5.Differentiated Instruction: involves teaching in an organised, yet flexible way that allows all students in a class to learn; it is not specifically directed for students with learning difficulties. Differentiated instruction takes into account that students have different learning preferences, strengths, and abilities. Instead of teaching to the middle or average student, teachers proactively adjust their teaching to provide for more or less structure, direction, challenge or options depending on the needs and abilities of learners. This includes gifted children.
6.Dyscalculia: refers to a wide range of learning difficulties involving mathematics. There is no single type of maths disability and it varies from person to person. Children can exhibit visual spatial difficulties or language process difficulties making it difficult to understand ‘word problems’. Dysgraphia: refers to writing difficulties, including handwriting that is either illegible or difficult to read.

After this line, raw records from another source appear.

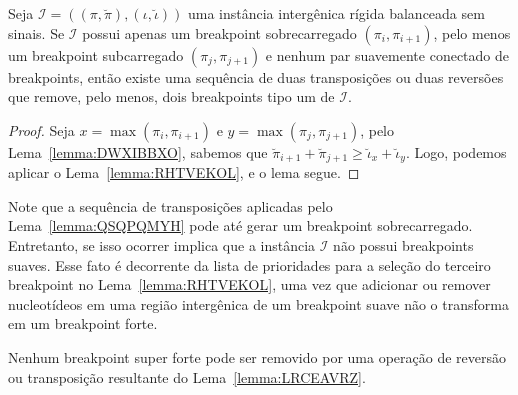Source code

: \begin{lemma}\label{lemma:QSQPQMYH}
Seja $\mathcal{I} = ((\pi,\breve\pi),(\iota,\breve\iota))$ uma instância intergênica rígida balanceada sem sinais. Se $\mathcal{I}$ possui apenas um breakpoint sobrecarregado $(\pi_i,\pi_{i+1})$, pelo menos um breakpoint subcarregado $(\pi_j,\pi_{j+1})$ e nenhum par suavemente conectado de breakpoints, então existe uma sequência de duas transposições ou duas reversões que remove, pelo menos, dois breakpoints tipo um de $\mathcal{I}$.
\end{lemma}
\begin{proof}
Seja $x = \max(\pi_i,\pi_{i+1})$ e $y=\max(\pi_j,\pi_{j+1})$, pelo Lema~\ref{lemma:DWXIBBXO}, sabemos que $\breve\pi_{i+1} + \breve\pi_{j+1} \ge \breve\iota_{x} + \breve\iota_{y}$. Logo, podemos aplicar o Lema~\ref{lemma:RHTVEKOL}, e o lema segue.
\end{proof}

Note que a sequência de transposições aplicadas pelo Lema~\ref{lemma:QSQPQMYH} pode até gerar um breakpoint sobrecarregado. Entretanto, se isso ocorrer implica que a instância $\mathcal{I}$ não possui breakpoints suaves. Esse fato é decorrente da lista de prioridades para a seleção do terceiro breakpoint no Lema~\ref{lemma:RHTVEKOL}, uma vez que adicionar ou remover nucleotídeos em uma região intergênica de um breakpoint suave não o transforma em um breakpoint forte.

\begin{remark}\label{remark:QVNWZDDQ}
Nenhum breakpoint super forte pode ser removido por uma operação de reversão ou transposição resultante do Lema~\ref{lemma:LRCEAVRZ}.
\end{remark}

7.Dyslexia: refers to a learning difficulty that primarily affects the skills involved in accurate and fluent word reading and spelling.
8.Dyspraxia: also known as developmental coordination disorder. Learners with this disorder have problems adequately registering, interpreting, organising or integrating information, and it affects basic and fine motor skills.
9.Inclusion: refers to integrating learners in the regular school system (and class) as opposed to placing a learner in a special school or class. Learners with special educational needs are provided with the technical, assistive or personal supports needed.